Pittsburgh’s remaining five picks are rough, starting a combined zero NFL games (three of them never made a roster). It’s as though the team grabbed Ben Roethlisberger, and then went to happy hour to celebrate, and forgot to come back. Anyone else would have been better. But I’ll focus on one: 5th round DE Nathan Abidi (#145) — one of the guys who never cracked a roster. Instead of him, the 2004 Steelers could have stolen the Chargers #154 selection, RB Michael Turner, who would go on to an All Pro career in Atlanta. Turner played at 244lbs, and could have picked up the mantel from Bettis and newly acquired vet Duce Staley without missing a beat. A backfield tandem of Turner the Burner and Fast Willie Parker, with Big Ben under center — all rookies at the start of long careers... Yikes.
Round 1: #30 TE Heath Miller
Round 2: #62 CB Bryant McFadden
Round 3: #93 OT Trai Essex
Round 4: #131 WR Fred Gibson
Other notable picks:
#204: OG Chris Kemoeatu
UDFA WR Nate Washington
Heath Miller is a fan favorite for a reason — stable, low-ego, productive, a good teammate. When you’re picking 30th, this is a dream selection. We’re going with Heath again.

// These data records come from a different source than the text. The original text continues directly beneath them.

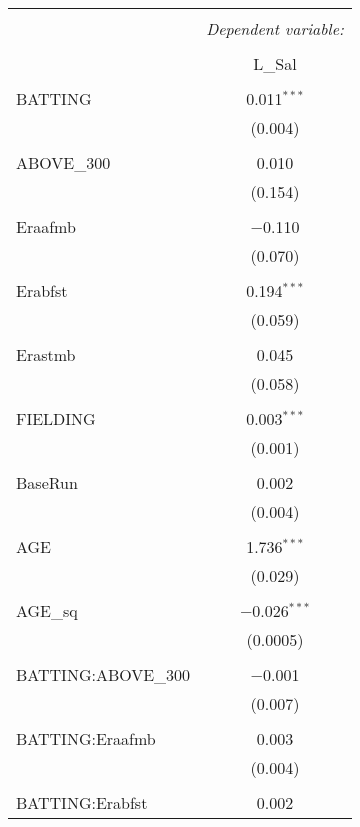 
\begin{table}[!htbp] \centering
  \caption{}
  \label{}
  \scriptsize
\begin{tabular}{@{\extracolsep{5pt}}lc}
\\[-1.8ex]\hline
\hline \\[-1.8ex]
 & \multicolumn{1}{c}{\textit{Dependent variable:}} \\
\cline{2-2}
\\[-1.8ex] & L\_Sal \\
\hline \\[-1.8ex]
 BATTING & 0.011$^{***}$ \\
  & (0.004) \\
  & \\
 ABOVE\_300 & 0.010 \\
  & (0.154) \\
  & \\
 Eraafmb & $-$0.110 \\
  & (0.070) \\
  & \\
 Erabfst & 0.194$^{***}$ \\
  & (0.059) \\
  & \\
 Erastmb & 0.045 \\
  & (0.058) \\
  & \\
 FIELDING & 0.003$^{***}$ \\
  & (0.001) \\
  & \\
 BaseRun & 0.002 \\
  & (0.004) \\
  & \\
 AGE & 1.736$^{***}$ \\
  & (0.029) \\
  & \\
 AGE\_sq & $-$0.026$^{***}$ \\
  & (0.0005) \\
  & \\
 BATTING:ABOVE\_300 & $-$0.001 \\
  & (0.007) \\
  & \\
 BATTING:Eraafmb & 0.003 \\
  & (0.004) \\
  & \\
 BATTING:Erabfst & 0.002 \\

\end{tabular}
\end{table}
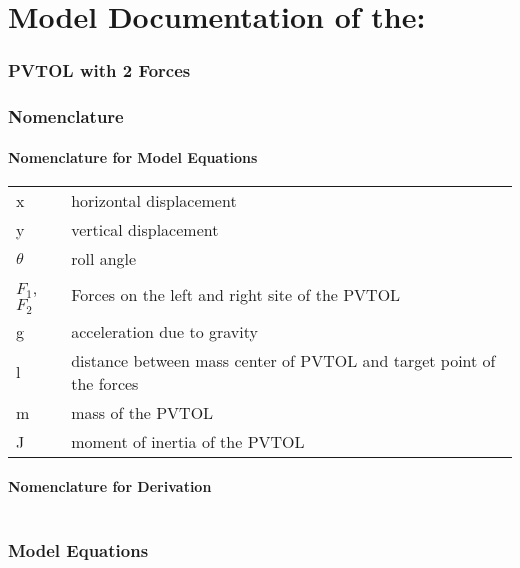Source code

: \documentclass[10pt,a4paper]{article}
\begin{document}
	\part*{Model Documentation of the:}
	\section*{PVTOL with 2 Forces} %
	
	
	\section{Nomenclature} %
	\subsection{Nomenclature for Model Equations} %
	
	\begin{tabular}{ll}
		x & horizontal displacement \\
		y & vertical displacement \\
		$\theta$ & roll angle \\
		$F_1$, $F_2$ & Forces on the left and right site of the PVTOL \\
		g & acceleration due to gravity \\
		l & distance between mass center of PVTOL and target point of the forces \\
		m & mass of the PVTOL \\
		J & moment of inertia of the PVTOL		
	\end{tabular}
	
	\subsection{Nomenclature for Derivation} %
	
	\begin{tabular}{ll}
	\end{tabular}
	
	
	\section{Model Equations} %
	
\end{document}

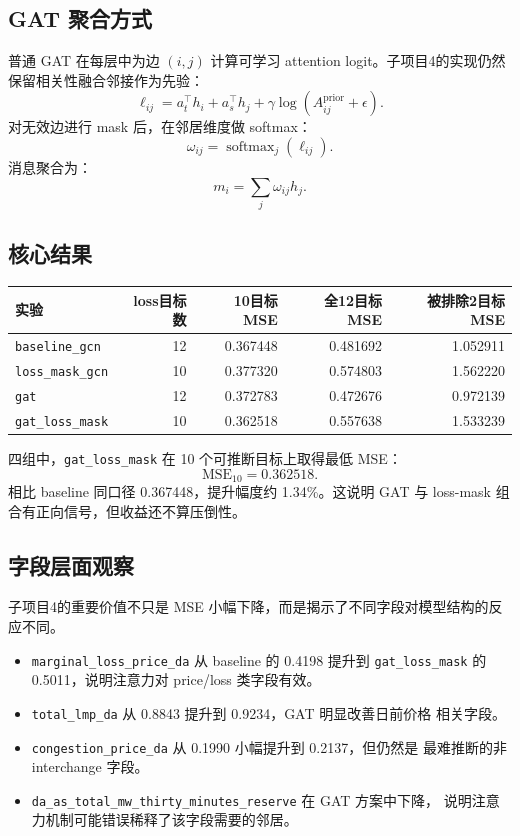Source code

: \documentclass[UTF8,a4paper,11pt]{ctexart}
\begin{document}
\subsection{GAT 聚合方式}

普通 GAT 在每层中为边 $(i,j)$ 计算可学习 attention logit。子项目4的实现仍然
保留相关性融合邻接作为先验：
\[
  \ell_{ij}
  =
  a_t^\top h_i
  +
  a_s^\top h_j
  +
  \gamma \log(A_{ij}^{\text{prior}} + \epsilon).
\]
对无效边进行 mask 后，在邻居维度做 softmax：
\[
  \omega_{ij}
  =
  \operatorname{softmax}_j(\ell_{ij}).
\]
消息聚合为：
\[
  m_i = \sum_j \omega_{ij} h_j.
\]

\subsection{核心结果}

\begin{center}
\begin{tabular}{lrrrr}
\toprule
实验 & loss目标数 & 10目标MSE & 全12目标MSE & 被排除2目标MSE \\
\midrule
\texttt{baseline\_gcn} & 12 & 0.367448 & 0.481692 & 1.052911 \\
\texttt{loss\_mask\_gcn} & 10 & 0.377320 & 0.574803 & 1.562220 \\
\texttt{gat} & 12 & 0.372783 & 0.472676 & 0.972139 \\
\texttt{gat\_loss\_mask} & 10 & 0.362518 & 0.557638 & 1.533239 \\
\bottomrule
\end{tabular}
\end{center}

四组中，\texttt{gat\_loss\_mask} 在 10 个可推断目标上取得最低 MSE：
\[
  \text{MSE}_{10} = 0.362518.
\]
相比 baseline 同口径 0.367448，提升幅度约 1.34\%。这说明 GAT 与 loss-mask
组合有正向信号，但收益还不算压倒性。

\subsection{字段层面观察}

子项目4的重要价值不只是 MSE 小幅下降，而是揭示了不同字段对模型结构的反应不同。
\begin{itemize}
  \item \texttt{marginal\_loss\_price\_da} 从 baseline 的 0.4198 提升到
  \texttt{gat\_loss\_mask} 的 0.5011，说明注意力对 price/loss 类字段有效。
  \item \texttt{total\_lmp\_da} 从 0.8843 提升到 0.9234，GAT 明显改善日前价格
  相关字段。
  \item \texttt{congestion\_price\_da} 从 0.1990 小幅提升到 0.2137，但仍然是
  最难推断的非 interchange 字段。
  \item \texttt{da\_as\_total\_mw\_thirty\_minutes\_reserve} 在 GAT 方案中下降，
  说明注意力机制可能错误稀释了该字段需要的邻居。
\end{itemize}
\end{document}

2nd rounder Bryant McFadden (#62) is dicier to me. I really liked McFadden as a rookie. In particular, I have fond memories of the Steelers/Colts playoff tilt, where Payton Manning attacked McFadden twice in that final drive (after Jerome’s fumble and Big Ben’s famous Tackle). B-Mac played perfect on both plays, and almost certainly saved the season for the Steelers. But then he never really got better than that. A McFadden/Taylor secondary was supposed to be a no-fly zone, especially with Troy Polamalu roaming like an attack drone. But instead, he struggled to surpass Deshea Townsend, and was more adequate than awesome. So I’m open to other choices here. Who’s available?

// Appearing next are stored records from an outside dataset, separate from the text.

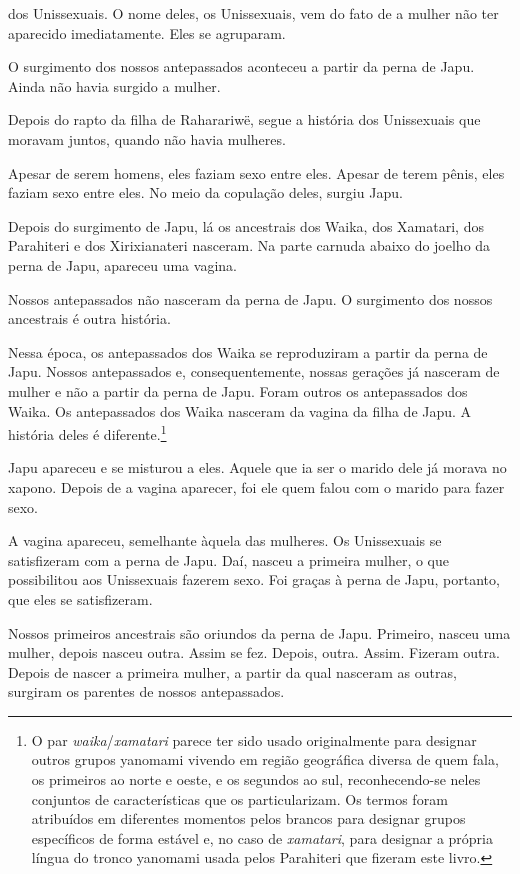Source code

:  

 dos Unissexuais. O nome deles, os Unissexuais, vem
do fato de a mulher não ter aparecido imediatamente. Eles se agruparam. 

O surgimento dos nossos antepassados aconteceu a partir da perna de
Japu. Ainda não havia surgido a mulher. 

Depois do rapto da filha de Raharariwë, segue a história dos Unissexuais
que moravam juntos, quando não havia mulheres. 

Apesar de serem homens, eles faziam sexo entre eles. Apesar de terem
pênis, eles faziam sexo entre eles. No meio da copulação
deles, surgiu Japu. 

Depois do surgimento de Japu, lá os ancestrais dos Waika, dos Xamatari,
dos Parahiteri e dos Xirixianateri nasceram. Na parte carnuda abaixo do
joelho da perna de Japu, apareceu uma vagina. 

Nossos antepassados não nasceram da perna de Japu. O surgimento dos
nossos ancestrais é outra história. 

Nessa época, os antepassados dos Waika se reproduziram a partir da
perna de Japu. Nossos antepassados e, consequentemente, nossas gerações
já nasceram de mulher e não a partir da perna de Japu. Foram outros
os antepassados dos Waika. Os antepassados dos Waika nasceram da vagina da
filha de Japu. A história deles é diferente.\footnote{   O par \emph{waika}/\emph{xamatari} parece ter sido usado originalmente para designar outros grupos yanomami vivendo em região geográfica diversa de quem fala, os primeiros ao norte e oeste, e os segundos ao sul, reconhecendo-se neles conjuntos de características que os particularizam. Os termos foram atribuídos em diferentes momentos pelos brancos para designar grupos específicos de forma estável e, no caso de \emph{xamatari}, para designar a própria língua do tronco yanomami usada pelos Parahiteri que fizeram este livro.} 

Japu apareceu e se misturou a eles. Aquele que ia ser o marido
dele já morava no xapono. Depois de a vagina aparecer, foi ele quem
falou com o marido para fazer sexo. 

A vagina apareceu, semelhante àquela das mulheres. Os Unissexuais se
satisfizeram com a perna de Japu. Daí, nasceu a primeira mulher, o que
possibilitou aos Unissexuais fazerem sexo. Foi graças à perna de Japu, portanto,
que eles se satisfizeram. 

Nossos primeiros ancestrais são oriundos da perna de Japu. Primeiro,
nasceu uma mulher, depois nasceu outra. Assim se fez. Depois, outra.
Assim. Fizeram outra. Depois de nascer a primeira mulher, a partir da
qual nasceram as outras, surgiram os parentes de nossos antepassados. 

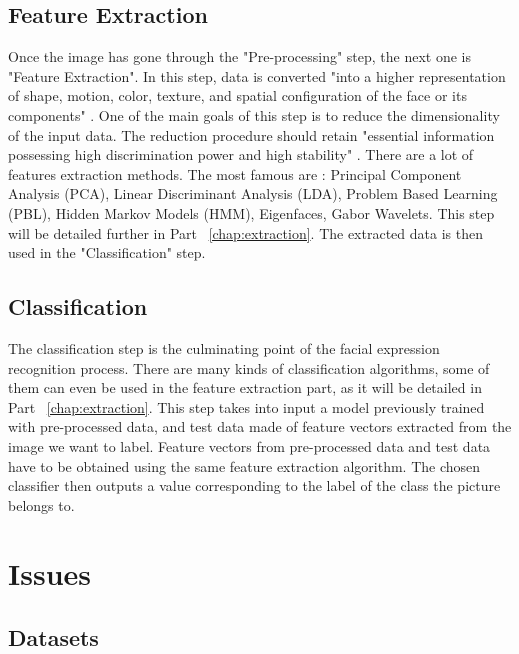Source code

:\subsection{Feature Extraction}

\vspace{\baselineskip}
\noindent Once the image has gone through the "Pre-processing" step, the next one is "Feature Extraction". In this step, data is converted "into a higher representation of shape, motion, color, texture, and spatial configuration of the face or its components" \cite{CHI03}. One of the main goals of this step is to reduce the dimensionality of the input data. The reduction procedure should retain "essential information possessing high discrimination power and high stability" \cite{CHI03}. There are a lot of features extraction methods. The most famous are : Principal Component Analysis (PCA), Linear Discriminant Analysis (LDA), Problem Based Learning (PBL), Hidden Markov Models (HMM), Eigenfaces, Gabor Wavelets. This step will be detailed further in Part ~\ref{chap:extraction}. The extracted data is then used in the "Classification" step.
\newline

\subsection{Classification}

\noindent The classification step is the culminating point of the facial expression recognition process. There are many kinds of classification algorithms, some of them can even be used in the feature extraction part, as it will be detailed in Part ~\ref{chap:extraction}. This step takes into input a model previously trained with pre-processed data, and test data made of feature vectors extracted from the image we want to label. Feature vectors from pre-processed data and test data have to be obtained using the same feature extraction algorithm. The chosen classifier then outputs a value corresponding to the label of the class the picture belongs to.

\section{Issues}

\vspace{\baselineskip}
\subsection{Datasets}

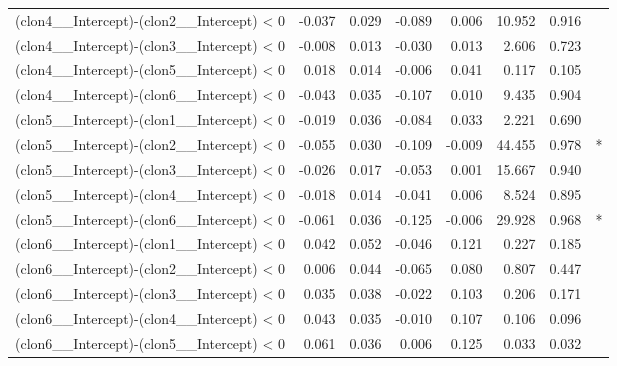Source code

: \begin{table}[ht]
\begin{tabular}{lrrrrrrl}
  (clon4__Intercept)-(clon2__Intercept) < 0 & -0.037 & 0.029 & -0.089 & 0.006 & 10.952 & 0.916 &  \\ 
  (clon4__Intercept)-(clon3__Intercept) < 0 & -0.008 & 0.013 & -0.030 & 0.013 & 2.606 & 0.723 &  \\ 
  (clon4__Intercept)-(clon5__Intercept) < 0 & 0.018 & 0.014 & -0.006 & 0.041 & 0.117 & 0.105 &  \\ 
  (clon4__Intercept)-(clon6__Intercept) < 0 & -0.043 & 0.035 & -0.107 & 0.010 & 9.435 & 0.904 &  \\ 
  (clon5__Intercept)-(clon1__Intercept) < 0 & -0.019 & 0.036 & -0.084 & 0.033 & 2.221 & 0.690 &  \\ 
  (clon5__Intercept)-(clon2__Intercept) < 0 & -0.055 & 0.030 & -0.109 & -0.009 & 44.455 & 0.978 & * \\ 
  (clon5__Intercept)-(clon3__Intercept) < 0 & -0.026 & 0.017 & -0.053 & 0.001 & 15.667 & 0.940 &  \\ 
  (clon5__Intercept)-(clon4__Intercept) < 0 & -0.018 & 0.014 & -0.041 & 0.006 & 8.524 & 0.895 &  \\ 
  (clon5__Intercept)-(clon6__Intercept) < 0 & -0.061 & 0.036 & -0.125 & -0.006 & 29.928 & 0.968 & * \\ 
  (clon6__Intercept)-(clon1__Intercept) < 0 & 0.042 & 0.052 & -0.046 & 0.121 & 0.227 & 0.185 &  \\ 
  (clon6__Intercept)-(clon2__Intercept) < 0 & 0.006 & 0.044 & -0.065 & 0.080 & 0.807 & 0.447 &  \\ 
  (clon6__Intercept)-(clon3__Intercept) < 0 & 0.035 & 0.038 & -0.022 & 0.103 & 0.206 & 0.171 &  \\ 
  (clon6__Intercept)-(clon4__Intercept) < 0 & 0.043 & 0.035 & -0.010 & 0.107 & 0.106 & 0.096 &  \\ 
  (clon6__Intercept)-(clon5__Intercept) < 0 & 0.061 & 0.036 & 0.006 & 0.125 & 0.033 & 0.032 &  \\ 
   \hline
\end{tabular}
\end{table}
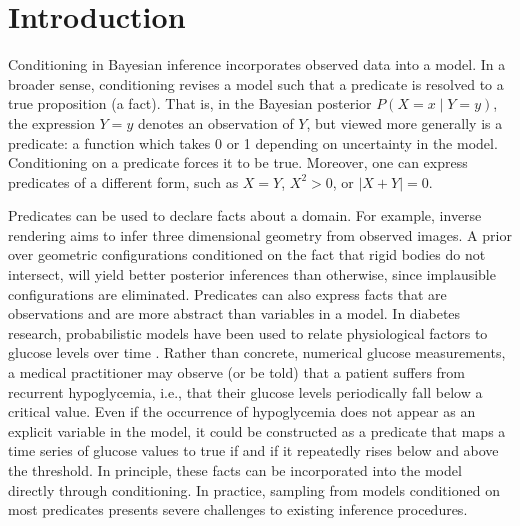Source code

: 
\section{Introduction}

Conditioning in Bayesian inference incorporates observed data into a model.
In a broader sense, conditioning revises a model such that a predicate is resolved to a true proposition (a fact).
That is, in the Bayesian posterior $P(X = x \mid Y = y)$, the expression $Y = y$ denotes an observation of $Y$, but viewed more generally is a predicate: a function which takes 0 or 1 depending on uncertainty in the model.
Conditioning on a predicate forces it to be true.
Moreover, one can express predicates of a different form, such as $X = Y$, $X^2 > 0$, or $|X + Y| = 0$.

Predicates can be used to declare facts about a domain. For example, inverse rendering  \cite{marschner1998inverse,kulkarni2015deep} aims to infer three dimensional geometry from observed images.
A prior over geometric configurations conditioned on the fact that rigid bodies do not intersect,  will yield better posterior inferences than otherwise, since implausible configurations are eliminated.
Predicates can also express facts that are observations and are more abstract than variables in a model.
In diabetes research, probabilistic models have been used to relate physiological factors to glucose levels over time \citep{levine2017offline,murata2004probabilistic}.
Rather than concrete, numerical glucose measurements, a medical practitioner may observe (or be told) that a patient suffers from recurrent hypoglycemia, i.e., that their glucose levels periodically fall below a critical value.
Even if the occurrence of hypoglycemia does not appear as an explicit variable in the model, it could be constructed as a predicate that maps a time series of glucose values to true if and if it repeatedly rises below and above the threshold.
In principle, these facts can be incorporated into the model directly through conditioning.	
In practice, sampling from models conditioned on most predicates presents severe challenges to existing inference procedures.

Well, we’re still trying to replace Jerome Bettis, who’s come back for one more shot, but is clearly not a bell-cow anymore. Staley held down the fort for half of 2004, but he’s not long for the game either. And we don’t know what we’ve got with 2nd year man, Parker. We could use a bruiser. And look at that: three spots after McFadden, the 49ers chose thick-bodied attrition master Frank Gore, who retired third in NFL history in both rushing attempts and yards. He’d have made a hell of a Steeler.
But let’s say you like Parker, and you’re already on the modern “don’t draft RBs” kick. Well, a few picks after Gore, the Giants grabbed future All Pro edge Justin Tuck, who could have been another “DE to OLB” project. I’m of the opinion that Tuck should have been MVP of Super Bowl 42; I think he’d have looked pretty good in black-and-gold.
After round 2, we’re back to those pesky OTs and WRs. Trai Essex stuck around a few years, but wasn’t worth the cost. And Fred Gibson? Who?
So they’re out. Instead, here’s a tempting alternative: three time Pro Bowler, Darren Sproles (#130 Chargers). San Diego snapped up Sproles one pick before Gibson, but we’ve got the Essex pick too, at #93. With Parker already on the team, I’m not sure you take a speed back, but Sproles’ kick return and third-down capabilities make him worth the risk. Who do you get at #131, then? Well, the Eagles grabbed two time Pro Bowl edge rusher Trent Cole at #146. Cole played both DE and OLB in his career (no conversion necessary), and he retired with 90.5 sacks, which is (again) ten more than any Steeler as of this writing. He can rotate in with Peezy, Clark Haggens, and that young special teams nightmare, James Harrison.
My only late-round flyer is at backup QB, since Tommy Maddox isn’t pleased with his recent demotion. With Charlie Batch as a mentor, maybe we could risk a 7th rounder on Harvard’s own Ryan Fitzpatrick (#250 Rams). A smart gunslinger with a Brett Keisel beard might have been fun to have in the bullpen for a decade or so.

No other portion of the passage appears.